## WORK ITEM
Among the lines of the data, copy those that hold "ACDY".

## DATASET ENTRIES
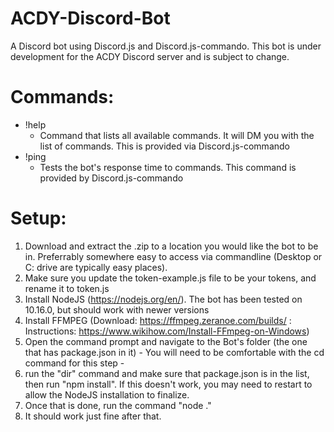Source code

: # ACDY-Discord-Bot
A Discord bot using Discord.js and Discord.js-commando.  This bot is under development for the ACDY Discord server and is subject to change.

# Commands:
- !help
    - Command that lists all available commands.  It will DM you with the list of commands.  This is provided via Discord.js-commando
- !ping
    - Tests the bot's response time to commands.  This command is provided by Discord.js-commando

# Setup:
1. Download and extract the .zip to a location you would like the bot to be in.  Preferrably somewhere easy to access via commandline (Desktop or C: drive are typically easy places).
2. Make sure you update the token-example.js file to be your tokens, and rename it to token.js
3. Install NodeJS (https://nodejs.org/en/).  The bot has been tested on 10.16.0, but should work with newer versions
4. Install FFMPEG (Download: https://ffmpeg.zeranoe.com/builds/ : Instructions: https://www.wikihow.com/Install-FFmpeg-on-Windows)
5. Open the command prompt and navigate to the Bot's folder (the one that has package.json in it) - You will need to be comfortable with the cd command for this step -
6. run the "dir" command and make sure that package.json is in the list, then run "npm install".  If this doesn't work, you may need to restart to allow the NodeJS installation to finalize.
7. Once that is done, run the command "node ."
8. It should work just fine after that.

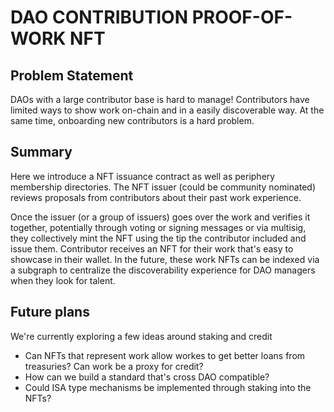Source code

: # DAO CONTRIBUTION PROOF-OF-WORK NFT

## Problem Statement

DAOs with a large contributor base is hard to manage! Contributors have limited ways to show work on-chain and in a easily discoverable way. At the same time, onboarding new contributors is a hard problem.

## Summary

Here we introduce a NFT issuance contract as well as periphery membership directories. The NFT issuer (could be community nominated) reviews proposals from contributors about their past work experience. 

Once the issuer (or a group of issuers) goes over the work and verifies it together, potentially through voting or signing messages or via multisig, they collectively mint the NFT using the tip the contributor included and issue them. Contributor receives an NFT for their work that's easy to showcase in their wallet. In the future, these work NFTs can be indexed via a subgraph to centralize the discoverability experience for DAO managers when they look for talent.

## Future plans

We're currently exploring a few ideas around staking and credit
- Can NFTs that represent work allow workes to get better loans from treasuries? Can work be a proxy for credit?
- How can we build a standard that's cross DAO compatible? 
- Could ISA type mechanisms be implemented through staking into the NFTs?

## ANSWER SPACE
: # ACDY-Discord-Bot
A Discord bot using Discord.js and Discord.js-commando.  This bot is under development for the ACDY Discord server and is subject to change.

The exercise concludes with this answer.